Voting Systems Used in Minnesota
(1) How are ballots counted in Minnesota?
Ballots in Minnesota are counted in one of two ways:
Traditional paper ballots are counted by hand.
The newer “optical scan” paper ballots are counted by a
voting system that reads (or “scans”) the marks that voters have made on the
ballot. These marks can be shaded ovals next to a candidate’s name, or shadings
to connect a broken arrow next to a candidate’s name, depending on the model of
optical scan voting system that a precinct is using.
(2) What are the different types of optical scan voting
There are two basic types of optical scan voting systems.
The difference between the types is where the votes are counted.

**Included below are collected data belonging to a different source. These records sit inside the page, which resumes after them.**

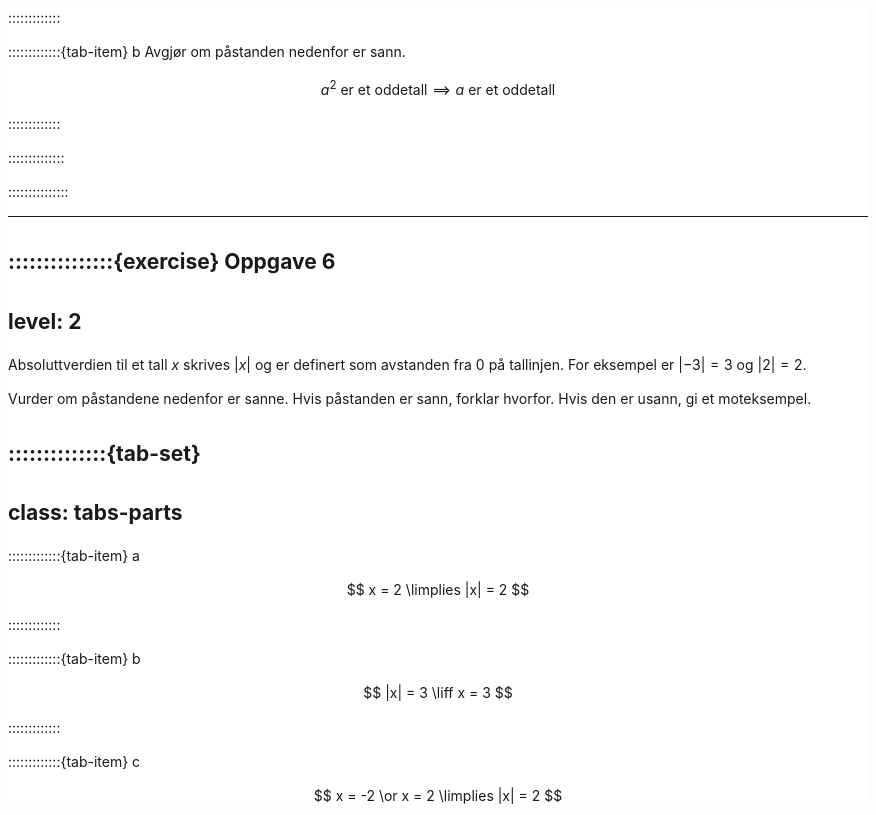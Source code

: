 :::::::::::::


:::::::::::::{tab-item} b
Avgjør om påstanden nedenfor er sann.

$$
a^2 \text{ er et oddetall} \implies a \text{ er et oddetall}
$$

:::::::::::::

::::::::::::::


:::::::::::::::


---



:::::::::::::::{exercise} Oppgave 6
---
level: 2
---
Absoluttverdien til et tall $x$ skrives $|x|$ og er definert som avstanden fra $0$ på tallinjen. For eksempel er $|-3| = 3$ og $|2| = 2$. 


Vurder om påstandene nedenfor er sanne. Hvis påstanden er sann, forklar hvorfor. Hvis den er usann, gi et moteksempel.

::::::::::::::{tab-set}
---
class: tabs-parts
---
:::::::::::::{tab-item} a

$$
x = 2 \limplies |x| = 2
$$


:::::::::::::


:::::::::::::{tab-item} b

$$
|x| = 3 \liff x = 3
$$


:::::::::::::


:::::::::::::{tab-item} c

$$
x = -2 \or x = 2 \limplies |x| = 2
$$
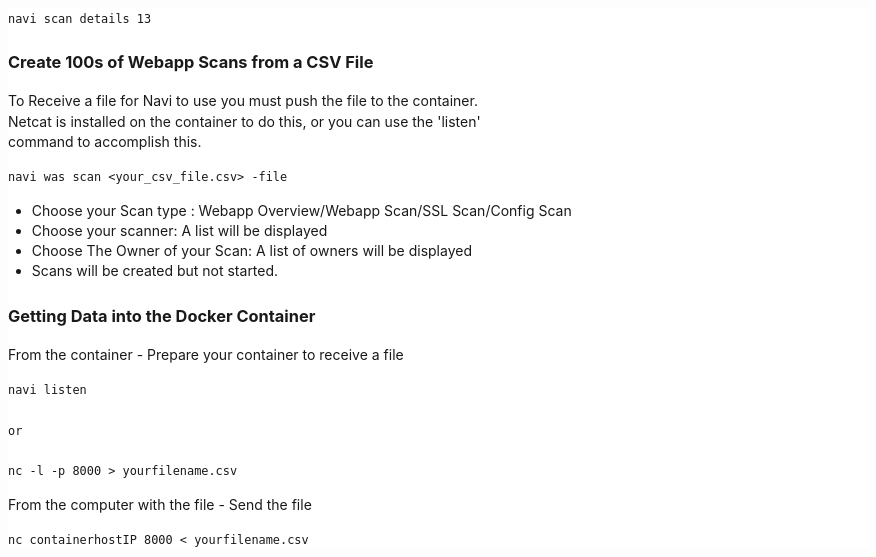     navi scan details 13

### Create 100s of Webapp Scans from a CSV File
To Receive a file for Navi to use you must push the file to the container.  
Netcat is installed on the container to do this, or you can use the 'listen'  
command to accomplish this.
  
    navi was scan <your_csv_file.csv> -file
    
    
* Choose your Scan type : Webapp Overview/Webapp Scan/SSL Scan/Config Scan
* Choose your scanner: A list will be displayed
* Choose The Owner of your Scan: A list of owners will be displayed
* Scans will be created but not started.

### Getting Data into the Docker Container

From the container - Prepare your container to receive a file

    navi listen

    or

    nc -l -p 8000 > yourfilename.csv

From the computer with the file - Send the file

    nc containerhostIP 8000 < yourfilename.csv


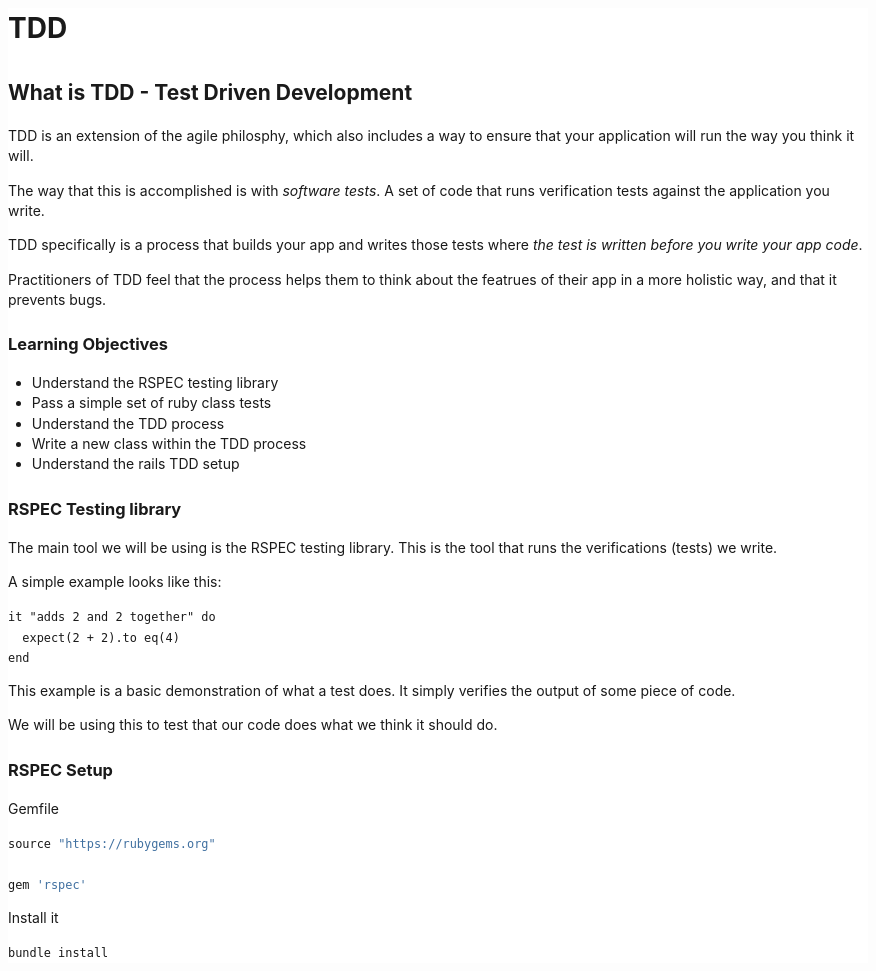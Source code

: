 # TDD

## What is TDD - Test Driven Development

TDD is an extension of the agile philosphy, which also includes a way to ensure that your application will run the way you think it will.

The way that this is accomplished is with _software tests_. A set of code that runs verification tests against the application you write.

TDD specifically is a process that builds your app and writes those tests where _the test is written before you write your app code_.

Practitioners of TDD feel that the process helps them to think about the featrues of their app in a more holistic way, and that it prevents bugs.

### Learning Objectives

* Understand the RSPEC testing library
* Pass a simple set of ruby class tests
* Understand the TDD process
* Write a new class within the TDD process
* Understand the rails TDD setup

### RSPEC Testing library

The main tool we will be using is the RSPEC testing library. This is the tool that runs the verifications \(tests\) we write.

A simple example looks like this:

```text
it "adds 2 and 2 together" do
  expect(2 + 2).to eq(4)
end
```

This example is a basic demonstration of what a test does. It simply verifies the output of some piece of code.

We will be using this to test that our code does what we think it should do.

### RSPEC Setup

Gemfile

```ruby
source "https://rubygems.org"

gem 'rspec'
```

Install it

```bash
bundle install
```
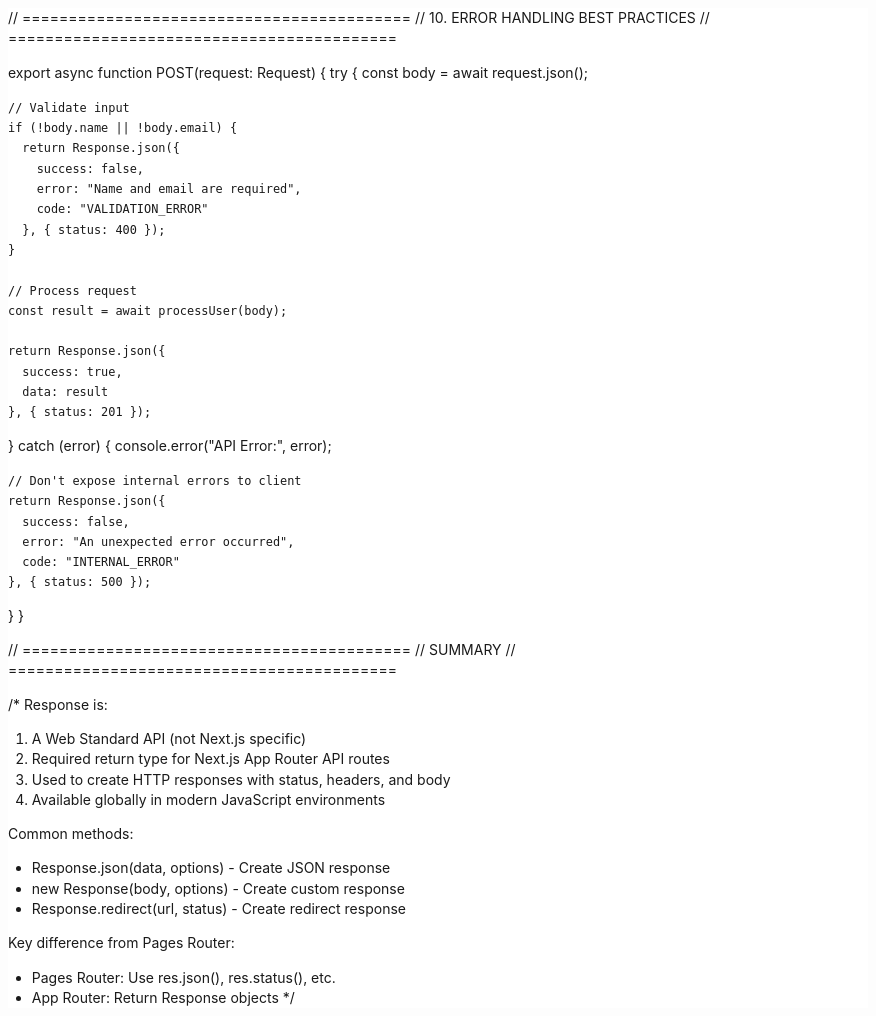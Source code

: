 // ==========================================
// 10. ERROR HANDLING BEST PRACTICES
// ==========================================

export async function POST(request: Request) {
  try {
    const body = await request.json();
    
    // Validate input
    if (!body.name || !body.email) {
      return Response.json({
        success: false,
        error: "Name and email are required",
        code: "VALIDATION_ERROR"
      }, { status: 400 });
    }
    
    // Process request
    const result = await processUser(body);
    
    return Response.json({
      success: true,
      data: result
    }, { status: 201 });
    
  } catch (error) {
    console.error("API Error:", error);
    
    // Don't expose internal errors to client
    return Response.json({
      success: false,
      error: "An unexpected error occurred",
      code: "INTERNAL_ERROR"
    }, { status: 500 });
  }
}

// ==========================================
// SUMMARY
// ==========================================

/*
Response is:
1. A Web Standard API (not Next.js specific)
2. Required return type for Next.js App Router API routes
3. Used to create HTTP responses with status, headers, and body
4. Available globally in modern JavaScript environments

Common methods:
- Response.json(data, options) - Create JSON response
- new Response(body, options) - Create custom response
- Response.redirect(url, status) - Create redirect response

Key difference from Pages Router:
- Pages Router: Use res.json(), res.status(), etc.
- App Router: Return Response objects
*/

Count Unit – A precinct count unit is used to count all of the votes at the
polling place for that precinct. After the precinct count unit has counted all
the votes, the results are sent to the county election office, either by hand
delivery of precinct summary statements, or in some precincts, the results are
sent electronically by modem. Precinct counters can automatically alert voters
to problems with their ballots before the voter leaves the polling place. For
example, if a voter has accidentally voted for too many candidates at the
general election, the precinct count unit rejects the ballot. The voter then
has the chance to ask for a replacement ballot that will be counted.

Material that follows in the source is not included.